Decomposition theorems for asymptotic property C and property A
G. Bell, D. G{\l}odkowski, and A. Nag\'orko
TL;DR
This paper introduces finite APC-decomposition complexity, a new concept combining finite decomposition complexity and asymptotic property C, which implies property A and is preserved under various group and space constructions.
Contribution
It defines finite APC-decomposition complexity, shows its relation to existing properties, and proves its preservation under key algebraic and geometric operations.
Findings
Finite APC-decomposition complexity implies property A.
Spaces with finite decomposition complexity or asymptotic property C have finite APC-decomposition complexity.
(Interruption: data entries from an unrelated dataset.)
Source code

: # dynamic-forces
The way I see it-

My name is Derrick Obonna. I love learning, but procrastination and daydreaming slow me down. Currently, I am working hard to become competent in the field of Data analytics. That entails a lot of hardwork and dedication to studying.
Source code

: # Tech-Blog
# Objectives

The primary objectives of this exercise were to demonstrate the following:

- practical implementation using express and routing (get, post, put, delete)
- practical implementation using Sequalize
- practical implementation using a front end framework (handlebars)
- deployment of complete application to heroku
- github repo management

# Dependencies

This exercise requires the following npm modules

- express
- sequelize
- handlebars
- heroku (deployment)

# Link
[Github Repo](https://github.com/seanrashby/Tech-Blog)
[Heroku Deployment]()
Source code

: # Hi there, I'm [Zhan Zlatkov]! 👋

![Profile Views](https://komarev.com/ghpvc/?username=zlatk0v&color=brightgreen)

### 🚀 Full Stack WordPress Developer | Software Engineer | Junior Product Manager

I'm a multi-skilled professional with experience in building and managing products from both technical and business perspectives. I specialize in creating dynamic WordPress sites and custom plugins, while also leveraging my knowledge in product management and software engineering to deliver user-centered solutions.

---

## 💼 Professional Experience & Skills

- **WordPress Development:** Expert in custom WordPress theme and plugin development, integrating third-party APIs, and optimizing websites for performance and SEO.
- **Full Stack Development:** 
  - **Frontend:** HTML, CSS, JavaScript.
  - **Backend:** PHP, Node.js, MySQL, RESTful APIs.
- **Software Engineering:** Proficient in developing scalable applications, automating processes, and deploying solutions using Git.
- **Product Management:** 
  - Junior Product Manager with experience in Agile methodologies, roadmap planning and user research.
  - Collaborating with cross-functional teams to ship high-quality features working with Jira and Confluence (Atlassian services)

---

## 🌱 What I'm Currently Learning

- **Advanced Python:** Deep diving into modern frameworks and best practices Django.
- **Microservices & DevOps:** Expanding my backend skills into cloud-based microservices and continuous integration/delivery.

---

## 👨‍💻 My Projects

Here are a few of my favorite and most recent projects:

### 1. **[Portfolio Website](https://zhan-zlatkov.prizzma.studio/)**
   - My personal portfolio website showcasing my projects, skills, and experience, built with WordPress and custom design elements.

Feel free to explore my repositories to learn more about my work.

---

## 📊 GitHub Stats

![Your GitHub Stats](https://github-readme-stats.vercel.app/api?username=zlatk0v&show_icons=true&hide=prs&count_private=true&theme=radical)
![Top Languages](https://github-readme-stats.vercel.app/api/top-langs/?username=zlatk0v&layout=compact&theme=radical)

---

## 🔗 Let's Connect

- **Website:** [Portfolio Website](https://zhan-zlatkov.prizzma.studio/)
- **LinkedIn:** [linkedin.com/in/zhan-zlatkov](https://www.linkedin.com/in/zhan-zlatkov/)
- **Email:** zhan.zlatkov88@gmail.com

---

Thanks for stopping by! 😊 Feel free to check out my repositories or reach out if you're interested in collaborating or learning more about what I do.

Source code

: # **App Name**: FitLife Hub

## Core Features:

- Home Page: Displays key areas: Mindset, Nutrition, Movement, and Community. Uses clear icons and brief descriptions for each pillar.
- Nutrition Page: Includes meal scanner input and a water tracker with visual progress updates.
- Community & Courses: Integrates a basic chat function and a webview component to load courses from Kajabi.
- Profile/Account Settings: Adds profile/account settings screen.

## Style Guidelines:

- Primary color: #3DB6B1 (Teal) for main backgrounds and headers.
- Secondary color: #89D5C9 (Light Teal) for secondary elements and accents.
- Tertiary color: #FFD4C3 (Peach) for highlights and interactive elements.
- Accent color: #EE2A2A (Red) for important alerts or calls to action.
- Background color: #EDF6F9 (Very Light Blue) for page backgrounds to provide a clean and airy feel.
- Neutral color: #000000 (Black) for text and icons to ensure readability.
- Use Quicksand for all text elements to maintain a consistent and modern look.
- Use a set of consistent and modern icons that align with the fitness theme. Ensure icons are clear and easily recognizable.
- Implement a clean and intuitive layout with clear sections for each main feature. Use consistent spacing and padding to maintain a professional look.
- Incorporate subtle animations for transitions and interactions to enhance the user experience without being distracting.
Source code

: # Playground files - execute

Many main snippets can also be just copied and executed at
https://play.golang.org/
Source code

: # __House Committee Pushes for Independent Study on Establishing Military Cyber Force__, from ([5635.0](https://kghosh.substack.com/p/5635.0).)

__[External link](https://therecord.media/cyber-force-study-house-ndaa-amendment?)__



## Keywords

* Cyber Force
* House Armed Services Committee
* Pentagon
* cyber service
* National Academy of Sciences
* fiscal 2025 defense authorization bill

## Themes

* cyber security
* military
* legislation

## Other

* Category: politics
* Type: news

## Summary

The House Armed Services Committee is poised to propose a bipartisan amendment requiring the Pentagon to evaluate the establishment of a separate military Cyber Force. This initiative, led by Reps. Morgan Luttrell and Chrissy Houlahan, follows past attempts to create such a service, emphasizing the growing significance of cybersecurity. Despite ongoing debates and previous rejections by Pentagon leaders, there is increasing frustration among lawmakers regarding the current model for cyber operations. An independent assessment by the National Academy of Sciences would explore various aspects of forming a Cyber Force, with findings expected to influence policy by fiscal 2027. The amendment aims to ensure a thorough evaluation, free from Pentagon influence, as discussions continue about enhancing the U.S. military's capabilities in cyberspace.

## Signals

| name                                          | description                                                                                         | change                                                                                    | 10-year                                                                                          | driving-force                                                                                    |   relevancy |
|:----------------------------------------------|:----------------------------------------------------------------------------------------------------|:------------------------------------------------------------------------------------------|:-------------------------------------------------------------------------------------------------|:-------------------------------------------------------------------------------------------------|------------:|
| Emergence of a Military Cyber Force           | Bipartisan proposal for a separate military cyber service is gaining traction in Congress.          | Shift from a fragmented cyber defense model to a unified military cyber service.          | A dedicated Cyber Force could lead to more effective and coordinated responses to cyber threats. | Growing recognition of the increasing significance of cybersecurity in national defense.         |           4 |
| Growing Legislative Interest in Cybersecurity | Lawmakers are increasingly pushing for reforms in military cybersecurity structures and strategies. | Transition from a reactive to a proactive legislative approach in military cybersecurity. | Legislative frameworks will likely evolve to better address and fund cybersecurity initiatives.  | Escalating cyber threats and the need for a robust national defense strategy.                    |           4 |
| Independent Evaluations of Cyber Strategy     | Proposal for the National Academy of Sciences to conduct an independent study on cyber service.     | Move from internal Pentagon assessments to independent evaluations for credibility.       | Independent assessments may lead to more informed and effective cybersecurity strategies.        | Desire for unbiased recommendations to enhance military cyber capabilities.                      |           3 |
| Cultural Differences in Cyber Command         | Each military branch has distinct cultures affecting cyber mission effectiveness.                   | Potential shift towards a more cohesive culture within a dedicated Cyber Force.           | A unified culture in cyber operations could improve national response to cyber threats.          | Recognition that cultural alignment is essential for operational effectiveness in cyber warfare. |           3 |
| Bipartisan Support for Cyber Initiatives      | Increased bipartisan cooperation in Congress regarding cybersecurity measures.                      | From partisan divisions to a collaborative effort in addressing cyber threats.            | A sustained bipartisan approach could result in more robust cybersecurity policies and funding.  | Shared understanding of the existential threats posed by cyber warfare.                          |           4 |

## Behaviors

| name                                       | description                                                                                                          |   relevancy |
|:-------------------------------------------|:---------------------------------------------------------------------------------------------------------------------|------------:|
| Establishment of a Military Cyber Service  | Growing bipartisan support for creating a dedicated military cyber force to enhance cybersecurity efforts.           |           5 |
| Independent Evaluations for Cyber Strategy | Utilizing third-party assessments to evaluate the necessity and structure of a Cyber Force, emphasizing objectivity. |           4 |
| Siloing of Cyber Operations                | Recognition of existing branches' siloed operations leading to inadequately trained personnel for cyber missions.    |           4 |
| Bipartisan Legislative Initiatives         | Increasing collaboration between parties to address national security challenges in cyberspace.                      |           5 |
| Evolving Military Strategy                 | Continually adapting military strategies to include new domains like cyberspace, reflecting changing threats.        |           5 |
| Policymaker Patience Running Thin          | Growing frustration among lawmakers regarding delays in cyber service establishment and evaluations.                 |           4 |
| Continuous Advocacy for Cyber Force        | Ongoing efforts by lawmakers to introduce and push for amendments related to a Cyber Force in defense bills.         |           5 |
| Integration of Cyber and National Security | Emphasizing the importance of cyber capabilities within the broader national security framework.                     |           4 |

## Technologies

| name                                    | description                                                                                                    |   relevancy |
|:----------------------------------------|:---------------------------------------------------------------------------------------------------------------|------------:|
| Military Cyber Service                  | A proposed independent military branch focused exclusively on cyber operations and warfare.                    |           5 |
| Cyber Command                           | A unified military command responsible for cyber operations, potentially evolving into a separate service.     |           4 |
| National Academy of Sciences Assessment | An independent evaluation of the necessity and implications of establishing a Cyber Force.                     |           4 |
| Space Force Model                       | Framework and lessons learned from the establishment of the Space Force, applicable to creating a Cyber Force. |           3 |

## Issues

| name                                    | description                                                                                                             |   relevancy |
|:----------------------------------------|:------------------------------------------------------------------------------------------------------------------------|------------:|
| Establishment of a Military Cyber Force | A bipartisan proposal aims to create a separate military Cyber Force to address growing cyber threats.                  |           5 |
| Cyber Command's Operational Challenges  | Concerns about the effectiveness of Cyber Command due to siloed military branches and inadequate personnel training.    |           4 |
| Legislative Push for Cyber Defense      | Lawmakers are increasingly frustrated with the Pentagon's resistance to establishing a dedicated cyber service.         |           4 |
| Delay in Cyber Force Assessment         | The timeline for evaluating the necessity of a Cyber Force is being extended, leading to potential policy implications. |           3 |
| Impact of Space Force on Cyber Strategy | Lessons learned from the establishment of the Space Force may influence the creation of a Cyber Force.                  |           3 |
Finite APC-decomposition complexity is preserved under direct products, amalgamated products, and group extensions.
Abstract
We combine aspects of the notions of finite decomposition complexity and asymptotic property C into a notion that we call finite APC-decomposition complexity. Any space with finite decomposition complexity has finite APC-decomposition complexity and any space with asymptotic property C has finite APC-decomposition complexity. Moreover, finite APC-decomposition complexity implies property A for metric spaces. We also show that finite APC-decomposition complexity is preserved by direct products of groups and spaces, amalgamated products of groups, and group extensions, among other constructions.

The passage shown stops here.